Outro derrotado inequívoco da reforma ministerial são os movimentos sociais. Para estes, as pastas de Direitos Humanos, Políticas para as Mulheres e Políticas de Promoção da Igualdade Racial eram essenciais para dar visibilidade as suas causas e aumentar as políticas de redução de desigualdade.

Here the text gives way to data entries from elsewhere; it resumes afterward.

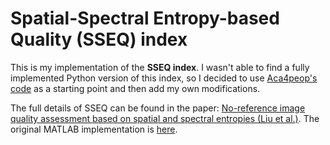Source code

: # Spatial-Spectral Entropy-based Quality (SSEQ) index

This is my implementation of the **SSEQ index**. I wasn't able to find a fully implemented Python version of this index, so I decided to use [Aca4peop's code](https://github.com/Aca4peop/SSEQ-Python) as a starting point and then add my own modifications.

The full details of SSEQ can be found in the paper: [No-reference image quality assessment based on spatial and spectral entropies (Liu et al.)](https://doi.org/10.1016/j.image.2014.06.006). The original MATLAB implementation is [here](https://github.com/utlive/SSEQ).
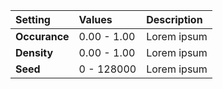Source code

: | Setting       | Values      | Description |
| :------------ | :---------- | :---------- |
| **Occurance** | 0.00 - 1.00 | Lorem ipsum |
| **Density**   | 0.00 - 1.00 | Lorem ipsum |
| **Seed**      | 0 - 128000  | Lorem ipsum |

"Foram os movimentos sociais que colocaram a presidente nessa posição (na Presidência). E a gente só colocou Dilma lá porque acreditava que ela, e quem veio antes dela, era a melhor alternativa para fazer justiça social. Sem essas pastas, ao mesmo tempo que foi feito um leilão do Ministério da Saúde e adotada uma política que privilegia os bancos, a gente percebe que ela está indo na contramão da justiça social. Eu não tenho outra palavra para isso que não seja traição", afirma a coordenadora da ONG Criola, Jurema Werneck, importante liderança do movimento negro.

Werneck diz que a nomeação de Nilma Gomes para a nova pasta é o único fato positivo do anúncio desta sexta. "Dilma ouviu o conselho da Viola Davis (primeira negra a ganhar o Emmy de melhor atriz dramática): uma mulher negra precisa de oportunidade para mostrar competência. Ela deu essa oportunidade a Nilma", afirma.

Questionada sobre se a reforma ministerial não era necessária para evitar um impeachment, Werneck disse que na verdade a mudança de ministros "já é o golpe".

"Esse tipo de coisa é uma rendição ao golpe. O impeachment era só o bode na sala, porque o impeachment não tem materialidade. O Supremo (Tribunal Federal) não aceitaria, nem a população. Mas, na verdade, isso quer dizer que o golpe venceu", lamenta.

Destaques da Reforma


Jaques Wagner assume Casa Civil e Aloizio Mercadante volta para o Ministério da Educação.

Marcelo Castro, deputado pelo PMDB do Piauí, vai para o Ministério da Saúde – antigo aliado do presidente da Câmara, Eduardo Cunha, hoje está afastado dele.

Ricardo Berzoini foi deslocado para Secretaria de Governo, pasta criada da fusão da Secretaria de Relações Institucionais e Secretaria Geral da Presidência.

André Figueiredo, líder do PDT na Câmara, substitui Berzoini no Ministério das Comunicações.

Nilma Lino Gomes comandará novo ministério resultado da fusão das secretarias de Direitos Humanos, Políticas para as Mulheres e Políticas de Promoção da Igualdade Racial.

Miguel Rosseto assume o novo Ministério do Trabalho e Previdência.

Aldo Rebelo substitui Wagner na pasta da Defesa e dá lugar ao deputado Celso Pansera (PMDB-RJ), no Ministério da Ciência e Tecnologia.

Helder Barbalho (PMDB-PA) trocou o Ministério da Pesca pela Secretaria de Portos.